Так я стал кем-то вроде охотника на прошлое.
Спустя годы я понял, что оно прячется в послеполуденном времени (свет в эти часы ложится особенным образом) и в запахах. Учитывая это, я и расставлял капканы.
«То, что я задумал, не шоу, — говорил Гаустин, — во всяком случае, не „Шоу Трумана“, не „Гудбай, Ленин“ и не „Назад в будущее“… — (Некоторые критики пытались протолкнуть и такие версии.) — Никаких камер, никаких телетрансляций, по сути, никакого шоу. Меня не интересует мнение тех, кто утверждает, что я поддерживаю чью-то иллюзию, будто социализм продолжается. Никакой машины времени тоже нет. Так или иначе единственная машина времени — человек».
Однажды, гуляя по Бруклину, я впервые ясно ощутил, что свет исходит из другого времени. Даже с точностью определил: из восьмидесятых, приблизительно из начала десятилетия, возможно, из позднего лета 1982 года. Свет как на полароидном снимке: неяркий, мягкий, рассеянный, тающий.
Прошлое откладывается во второй половине дня, ибо время тогда видимо замедляется, дремлет по углам, словно кот, который жмурится от света, проникающего сквозь тонкие шторы. О чем бы я ни вспомнил, все всегда происходило после полудня.

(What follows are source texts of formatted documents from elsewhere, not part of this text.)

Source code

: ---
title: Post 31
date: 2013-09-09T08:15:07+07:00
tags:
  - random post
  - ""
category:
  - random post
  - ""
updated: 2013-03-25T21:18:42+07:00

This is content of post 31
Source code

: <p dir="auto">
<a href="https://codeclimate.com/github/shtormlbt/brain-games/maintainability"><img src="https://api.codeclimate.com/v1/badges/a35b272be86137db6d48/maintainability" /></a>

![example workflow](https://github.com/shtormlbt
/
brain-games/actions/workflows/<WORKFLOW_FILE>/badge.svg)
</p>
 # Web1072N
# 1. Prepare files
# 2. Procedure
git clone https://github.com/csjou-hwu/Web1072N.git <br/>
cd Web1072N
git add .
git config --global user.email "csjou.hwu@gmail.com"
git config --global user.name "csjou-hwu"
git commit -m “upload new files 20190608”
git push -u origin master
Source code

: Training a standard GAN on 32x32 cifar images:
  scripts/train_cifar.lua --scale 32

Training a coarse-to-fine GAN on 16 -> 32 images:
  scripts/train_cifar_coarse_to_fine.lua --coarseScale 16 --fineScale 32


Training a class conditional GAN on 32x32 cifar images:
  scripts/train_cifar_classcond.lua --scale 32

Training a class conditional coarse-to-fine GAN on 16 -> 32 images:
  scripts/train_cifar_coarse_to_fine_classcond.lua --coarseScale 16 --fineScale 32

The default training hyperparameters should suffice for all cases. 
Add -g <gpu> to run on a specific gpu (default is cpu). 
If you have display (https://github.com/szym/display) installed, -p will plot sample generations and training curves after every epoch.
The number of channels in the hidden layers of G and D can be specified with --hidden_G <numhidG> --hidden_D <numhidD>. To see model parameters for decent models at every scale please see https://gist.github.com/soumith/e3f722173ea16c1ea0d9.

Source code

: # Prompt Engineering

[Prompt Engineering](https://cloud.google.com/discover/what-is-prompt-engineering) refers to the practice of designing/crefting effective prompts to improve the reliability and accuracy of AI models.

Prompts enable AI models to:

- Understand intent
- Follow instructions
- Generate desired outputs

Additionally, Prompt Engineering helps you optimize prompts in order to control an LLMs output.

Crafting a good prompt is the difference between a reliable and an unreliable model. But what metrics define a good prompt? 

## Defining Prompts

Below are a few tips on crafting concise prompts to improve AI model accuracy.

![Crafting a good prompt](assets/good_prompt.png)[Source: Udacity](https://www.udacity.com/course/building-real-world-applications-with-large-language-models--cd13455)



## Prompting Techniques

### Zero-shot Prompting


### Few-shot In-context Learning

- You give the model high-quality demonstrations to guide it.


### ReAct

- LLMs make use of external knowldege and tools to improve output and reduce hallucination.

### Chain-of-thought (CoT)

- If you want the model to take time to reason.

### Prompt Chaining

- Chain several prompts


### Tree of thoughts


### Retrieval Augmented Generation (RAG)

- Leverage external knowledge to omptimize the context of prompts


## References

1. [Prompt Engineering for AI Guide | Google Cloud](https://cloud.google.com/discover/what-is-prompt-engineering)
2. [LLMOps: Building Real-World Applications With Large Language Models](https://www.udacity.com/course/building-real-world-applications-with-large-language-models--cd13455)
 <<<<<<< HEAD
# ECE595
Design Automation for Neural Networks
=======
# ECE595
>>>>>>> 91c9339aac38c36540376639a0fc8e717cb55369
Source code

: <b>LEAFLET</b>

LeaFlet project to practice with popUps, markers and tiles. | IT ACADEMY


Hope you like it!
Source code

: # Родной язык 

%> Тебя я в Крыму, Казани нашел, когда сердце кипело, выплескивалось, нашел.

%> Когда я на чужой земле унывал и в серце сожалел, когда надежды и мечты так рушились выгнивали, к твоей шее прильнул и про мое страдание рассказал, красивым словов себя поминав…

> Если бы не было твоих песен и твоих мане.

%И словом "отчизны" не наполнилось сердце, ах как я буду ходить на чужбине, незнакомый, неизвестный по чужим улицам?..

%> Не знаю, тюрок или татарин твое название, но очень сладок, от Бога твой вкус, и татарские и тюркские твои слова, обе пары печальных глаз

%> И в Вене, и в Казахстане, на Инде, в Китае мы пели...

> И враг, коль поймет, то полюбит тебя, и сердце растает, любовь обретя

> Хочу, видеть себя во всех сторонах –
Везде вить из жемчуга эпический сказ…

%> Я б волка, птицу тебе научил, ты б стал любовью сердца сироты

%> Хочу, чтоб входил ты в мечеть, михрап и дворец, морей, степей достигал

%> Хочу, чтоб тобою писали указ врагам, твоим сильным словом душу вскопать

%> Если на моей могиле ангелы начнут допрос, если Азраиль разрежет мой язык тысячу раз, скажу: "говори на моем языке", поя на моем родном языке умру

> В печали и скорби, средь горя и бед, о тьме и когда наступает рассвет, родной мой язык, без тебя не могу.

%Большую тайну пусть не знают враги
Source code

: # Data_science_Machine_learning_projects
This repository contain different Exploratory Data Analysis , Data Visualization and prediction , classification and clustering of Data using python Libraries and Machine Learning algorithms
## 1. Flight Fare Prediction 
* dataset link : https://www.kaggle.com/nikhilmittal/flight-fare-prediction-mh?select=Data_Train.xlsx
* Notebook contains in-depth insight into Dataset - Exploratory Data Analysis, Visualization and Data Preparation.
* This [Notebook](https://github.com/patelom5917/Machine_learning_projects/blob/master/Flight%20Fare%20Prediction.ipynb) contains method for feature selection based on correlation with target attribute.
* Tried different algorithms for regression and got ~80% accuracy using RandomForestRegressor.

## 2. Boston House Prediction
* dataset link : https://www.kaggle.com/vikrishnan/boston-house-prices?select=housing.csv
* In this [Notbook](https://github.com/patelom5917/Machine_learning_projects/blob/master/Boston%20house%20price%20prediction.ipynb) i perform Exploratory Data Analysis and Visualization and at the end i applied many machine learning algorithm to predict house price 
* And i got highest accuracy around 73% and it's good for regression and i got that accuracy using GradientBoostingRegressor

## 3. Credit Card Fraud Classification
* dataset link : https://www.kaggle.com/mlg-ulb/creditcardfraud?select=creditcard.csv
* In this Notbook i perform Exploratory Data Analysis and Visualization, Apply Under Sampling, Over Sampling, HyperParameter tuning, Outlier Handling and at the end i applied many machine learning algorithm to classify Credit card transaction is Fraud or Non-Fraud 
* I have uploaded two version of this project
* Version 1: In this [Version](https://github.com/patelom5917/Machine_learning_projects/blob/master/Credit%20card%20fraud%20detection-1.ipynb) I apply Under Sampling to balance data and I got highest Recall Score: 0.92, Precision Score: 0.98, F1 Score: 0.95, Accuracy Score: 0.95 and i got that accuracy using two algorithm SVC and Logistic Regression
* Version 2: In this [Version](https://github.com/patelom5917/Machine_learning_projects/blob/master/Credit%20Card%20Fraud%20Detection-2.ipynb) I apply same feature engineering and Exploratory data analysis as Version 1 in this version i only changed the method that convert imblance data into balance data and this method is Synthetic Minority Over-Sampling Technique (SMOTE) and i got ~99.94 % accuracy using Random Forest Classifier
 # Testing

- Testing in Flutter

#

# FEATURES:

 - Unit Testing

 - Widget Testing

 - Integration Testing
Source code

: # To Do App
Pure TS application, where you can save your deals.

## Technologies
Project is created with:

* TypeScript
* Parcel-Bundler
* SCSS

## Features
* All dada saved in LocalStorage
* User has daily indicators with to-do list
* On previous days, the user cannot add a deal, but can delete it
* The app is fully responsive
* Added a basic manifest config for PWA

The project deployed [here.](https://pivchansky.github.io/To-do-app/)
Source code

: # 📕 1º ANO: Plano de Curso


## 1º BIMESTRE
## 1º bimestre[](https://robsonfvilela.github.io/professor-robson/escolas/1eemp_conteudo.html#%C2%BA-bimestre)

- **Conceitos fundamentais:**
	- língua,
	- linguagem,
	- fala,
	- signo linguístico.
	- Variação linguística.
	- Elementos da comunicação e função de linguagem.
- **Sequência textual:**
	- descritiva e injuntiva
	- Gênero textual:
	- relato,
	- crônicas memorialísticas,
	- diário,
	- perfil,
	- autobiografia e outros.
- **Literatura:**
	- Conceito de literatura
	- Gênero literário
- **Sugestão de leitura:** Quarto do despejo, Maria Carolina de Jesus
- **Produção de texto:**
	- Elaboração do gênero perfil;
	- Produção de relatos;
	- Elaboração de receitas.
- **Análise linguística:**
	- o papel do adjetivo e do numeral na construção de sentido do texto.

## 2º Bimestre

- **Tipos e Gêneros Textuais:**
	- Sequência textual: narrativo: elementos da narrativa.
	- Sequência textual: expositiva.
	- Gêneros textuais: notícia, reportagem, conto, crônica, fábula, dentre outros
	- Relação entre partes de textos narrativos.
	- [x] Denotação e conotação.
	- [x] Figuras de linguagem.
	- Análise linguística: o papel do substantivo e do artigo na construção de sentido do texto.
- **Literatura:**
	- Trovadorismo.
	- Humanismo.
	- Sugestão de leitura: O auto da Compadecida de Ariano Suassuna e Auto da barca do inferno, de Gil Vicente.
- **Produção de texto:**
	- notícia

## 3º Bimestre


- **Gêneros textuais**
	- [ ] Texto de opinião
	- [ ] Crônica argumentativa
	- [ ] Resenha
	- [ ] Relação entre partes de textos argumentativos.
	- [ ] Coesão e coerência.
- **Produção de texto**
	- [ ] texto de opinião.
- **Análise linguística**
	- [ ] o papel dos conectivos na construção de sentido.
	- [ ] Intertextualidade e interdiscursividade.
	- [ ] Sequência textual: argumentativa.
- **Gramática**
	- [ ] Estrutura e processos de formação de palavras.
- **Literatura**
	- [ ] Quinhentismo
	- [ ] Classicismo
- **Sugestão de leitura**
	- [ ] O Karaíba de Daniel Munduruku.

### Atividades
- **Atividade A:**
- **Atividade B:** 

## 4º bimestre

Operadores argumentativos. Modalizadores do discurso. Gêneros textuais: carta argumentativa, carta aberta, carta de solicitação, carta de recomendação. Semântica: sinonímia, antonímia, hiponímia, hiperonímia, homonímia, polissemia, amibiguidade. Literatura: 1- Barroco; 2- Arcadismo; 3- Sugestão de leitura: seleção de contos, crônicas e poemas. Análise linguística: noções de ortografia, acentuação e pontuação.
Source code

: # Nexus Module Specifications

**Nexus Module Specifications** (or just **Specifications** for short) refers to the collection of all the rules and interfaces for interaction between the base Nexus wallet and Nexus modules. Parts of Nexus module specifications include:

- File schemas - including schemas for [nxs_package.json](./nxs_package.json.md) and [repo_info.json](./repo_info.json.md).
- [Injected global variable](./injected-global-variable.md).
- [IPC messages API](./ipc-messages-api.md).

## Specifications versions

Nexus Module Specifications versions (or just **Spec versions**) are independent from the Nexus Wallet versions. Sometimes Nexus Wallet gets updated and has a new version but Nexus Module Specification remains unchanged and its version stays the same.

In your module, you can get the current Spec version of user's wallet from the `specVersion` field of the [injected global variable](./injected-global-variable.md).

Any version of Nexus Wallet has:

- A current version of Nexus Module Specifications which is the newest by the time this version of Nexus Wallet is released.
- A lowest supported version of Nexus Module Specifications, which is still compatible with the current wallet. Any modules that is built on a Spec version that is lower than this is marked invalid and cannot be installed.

По крайней мере, у меня. Все зависит от света. Благодаря людям, занимающимся фотографией, я узнал, что свет во второй половине дня предпочтителен для экспозиции. Утренний свет еще молодой, резкий, нетерпеливый. После полудня — старый, замедленный и усталый. Подлинную жизнь человека можно описать, рассказав о нескольких днях и свете в послеполуденные часы, которые вместе с тем являются и послеполуденными часами мира.